Разливался Нил, оставляя в пойме плодородный ил и сочную зелень, приносили в храмах жертвы жрецы, перевозили по реке на крепких баржах статуи фараонов; в Фивах и Мемфисе скрипели стилом в храмовых школах ученики писцов; в укромных местечках собиралась ночами на планерки «организованная преступность» – расхитители гробниц, бич всех фараонов и знати; маршировали на плацу рослые нубийские гвардейцы в форменных набедренных повязках. И работала в пирамидах и мастабах[11]знатных египтян, к будущему услаждению не только заказчиков, но и преступных сердец презренных расхитителей гробниц, многочисленная армия художников и скульпторов. Они или стучали молотками по бронзовым зубилам, или тихо рисовали яркими красками двухмерные, спокойные, чуждые мирских страстей образы. Художники следовали раз и навсегда установленным канонам: никакой перспективы, никакой трехмерности, все изображенные смотрят только в одну сторону и шагают в одном направлении.

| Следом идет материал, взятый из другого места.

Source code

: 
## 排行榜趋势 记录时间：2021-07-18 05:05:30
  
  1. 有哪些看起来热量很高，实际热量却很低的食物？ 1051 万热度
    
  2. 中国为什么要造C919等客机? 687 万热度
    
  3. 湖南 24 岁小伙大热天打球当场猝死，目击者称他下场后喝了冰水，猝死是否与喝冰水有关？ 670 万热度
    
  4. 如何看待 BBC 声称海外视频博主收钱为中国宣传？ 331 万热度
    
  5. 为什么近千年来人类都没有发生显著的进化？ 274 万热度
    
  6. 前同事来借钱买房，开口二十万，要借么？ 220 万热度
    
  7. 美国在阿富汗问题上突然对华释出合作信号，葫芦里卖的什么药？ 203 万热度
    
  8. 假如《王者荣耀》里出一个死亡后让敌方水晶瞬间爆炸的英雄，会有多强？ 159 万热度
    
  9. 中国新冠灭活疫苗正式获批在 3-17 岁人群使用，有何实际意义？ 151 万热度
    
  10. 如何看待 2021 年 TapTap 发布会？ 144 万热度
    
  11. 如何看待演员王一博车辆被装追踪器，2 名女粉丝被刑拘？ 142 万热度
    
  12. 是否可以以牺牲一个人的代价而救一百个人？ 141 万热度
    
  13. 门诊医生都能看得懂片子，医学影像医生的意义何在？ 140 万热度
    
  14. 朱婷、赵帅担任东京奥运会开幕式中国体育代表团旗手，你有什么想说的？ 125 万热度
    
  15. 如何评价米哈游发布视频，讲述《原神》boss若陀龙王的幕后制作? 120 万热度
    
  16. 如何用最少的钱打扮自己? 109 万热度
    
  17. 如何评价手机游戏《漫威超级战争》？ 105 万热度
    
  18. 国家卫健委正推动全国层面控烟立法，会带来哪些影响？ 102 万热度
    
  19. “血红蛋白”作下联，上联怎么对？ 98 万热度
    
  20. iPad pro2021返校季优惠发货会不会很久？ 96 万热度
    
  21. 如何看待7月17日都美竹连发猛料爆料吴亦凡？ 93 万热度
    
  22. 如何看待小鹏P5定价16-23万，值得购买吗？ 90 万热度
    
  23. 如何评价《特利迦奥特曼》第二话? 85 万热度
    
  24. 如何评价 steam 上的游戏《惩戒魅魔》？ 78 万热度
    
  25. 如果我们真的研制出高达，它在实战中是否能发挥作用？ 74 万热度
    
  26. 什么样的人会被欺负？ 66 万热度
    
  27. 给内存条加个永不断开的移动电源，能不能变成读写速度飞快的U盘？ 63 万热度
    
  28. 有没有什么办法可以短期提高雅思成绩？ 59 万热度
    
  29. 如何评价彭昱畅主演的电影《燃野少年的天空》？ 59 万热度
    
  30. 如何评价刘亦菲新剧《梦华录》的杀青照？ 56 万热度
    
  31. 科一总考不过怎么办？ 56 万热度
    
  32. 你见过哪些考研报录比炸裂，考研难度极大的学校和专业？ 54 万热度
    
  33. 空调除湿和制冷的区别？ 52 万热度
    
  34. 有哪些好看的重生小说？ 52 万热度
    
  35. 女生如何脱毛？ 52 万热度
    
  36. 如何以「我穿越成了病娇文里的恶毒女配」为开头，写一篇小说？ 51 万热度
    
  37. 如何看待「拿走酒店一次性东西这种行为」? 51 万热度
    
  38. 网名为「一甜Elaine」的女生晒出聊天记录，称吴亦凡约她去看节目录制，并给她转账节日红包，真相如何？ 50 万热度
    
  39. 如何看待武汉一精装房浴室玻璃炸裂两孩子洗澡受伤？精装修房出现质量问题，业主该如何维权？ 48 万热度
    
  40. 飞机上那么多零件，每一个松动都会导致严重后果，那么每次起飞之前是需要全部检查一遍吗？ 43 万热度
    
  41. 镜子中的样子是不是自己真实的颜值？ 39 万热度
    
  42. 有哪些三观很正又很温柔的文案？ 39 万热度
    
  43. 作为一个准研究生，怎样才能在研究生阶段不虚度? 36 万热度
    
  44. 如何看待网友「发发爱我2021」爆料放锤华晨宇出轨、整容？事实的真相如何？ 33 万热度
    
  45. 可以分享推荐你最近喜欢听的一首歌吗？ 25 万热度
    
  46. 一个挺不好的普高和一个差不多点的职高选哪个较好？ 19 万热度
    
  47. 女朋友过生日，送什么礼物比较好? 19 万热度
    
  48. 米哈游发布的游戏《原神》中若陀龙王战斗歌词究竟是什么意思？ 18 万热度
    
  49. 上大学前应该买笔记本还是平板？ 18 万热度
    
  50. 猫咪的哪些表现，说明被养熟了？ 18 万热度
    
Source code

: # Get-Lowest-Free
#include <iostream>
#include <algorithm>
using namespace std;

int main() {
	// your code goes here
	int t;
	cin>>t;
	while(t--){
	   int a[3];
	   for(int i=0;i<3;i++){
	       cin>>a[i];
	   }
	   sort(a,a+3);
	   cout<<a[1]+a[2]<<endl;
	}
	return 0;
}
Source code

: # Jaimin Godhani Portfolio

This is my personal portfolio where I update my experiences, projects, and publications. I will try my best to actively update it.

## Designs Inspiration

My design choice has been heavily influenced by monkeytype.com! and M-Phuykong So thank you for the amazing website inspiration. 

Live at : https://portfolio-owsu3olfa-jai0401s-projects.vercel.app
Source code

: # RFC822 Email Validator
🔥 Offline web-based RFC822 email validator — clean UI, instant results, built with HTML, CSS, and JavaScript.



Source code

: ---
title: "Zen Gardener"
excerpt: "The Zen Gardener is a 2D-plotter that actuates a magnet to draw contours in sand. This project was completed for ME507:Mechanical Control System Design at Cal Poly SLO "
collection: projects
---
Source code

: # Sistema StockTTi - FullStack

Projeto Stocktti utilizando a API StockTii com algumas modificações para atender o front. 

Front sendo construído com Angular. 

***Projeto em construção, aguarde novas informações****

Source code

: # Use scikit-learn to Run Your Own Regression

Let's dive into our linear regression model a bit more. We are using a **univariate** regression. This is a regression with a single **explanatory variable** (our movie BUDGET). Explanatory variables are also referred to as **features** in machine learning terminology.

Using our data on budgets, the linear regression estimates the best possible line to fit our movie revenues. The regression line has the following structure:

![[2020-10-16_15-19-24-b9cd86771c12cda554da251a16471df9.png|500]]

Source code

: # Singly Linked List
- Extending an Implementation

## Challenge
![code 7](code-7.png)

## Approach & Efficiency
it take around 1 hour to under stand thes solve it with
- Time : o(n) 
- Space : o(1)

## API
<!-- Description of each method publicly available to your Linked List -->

И – чтобы никакого реализма и никаких резких движений, и во всех красивых миндалевидных глазах – только покой и удовлетворенность. Менять что-либо в канонах было опасно, да никто об этом и не помышлял.
Именно в этой неизменности и крылся секрет египетского счастья. И оно тоже было неизменным. Пока не появился фараон-еретик Ахенатон (Эхнатон), попытавшийся расшатать устои. Само ненавистное имя его потом прокляли, и от него отказались даже родные дети. Однако именно в его правление небывало расцвело египетское искусство. А новая столица фараона, город Ахетатон («Горизонт Атона», современная Амарна), была до самого разрушения ее возмущенным народом прекраснейшим из городов, какие когда-либо видел мир.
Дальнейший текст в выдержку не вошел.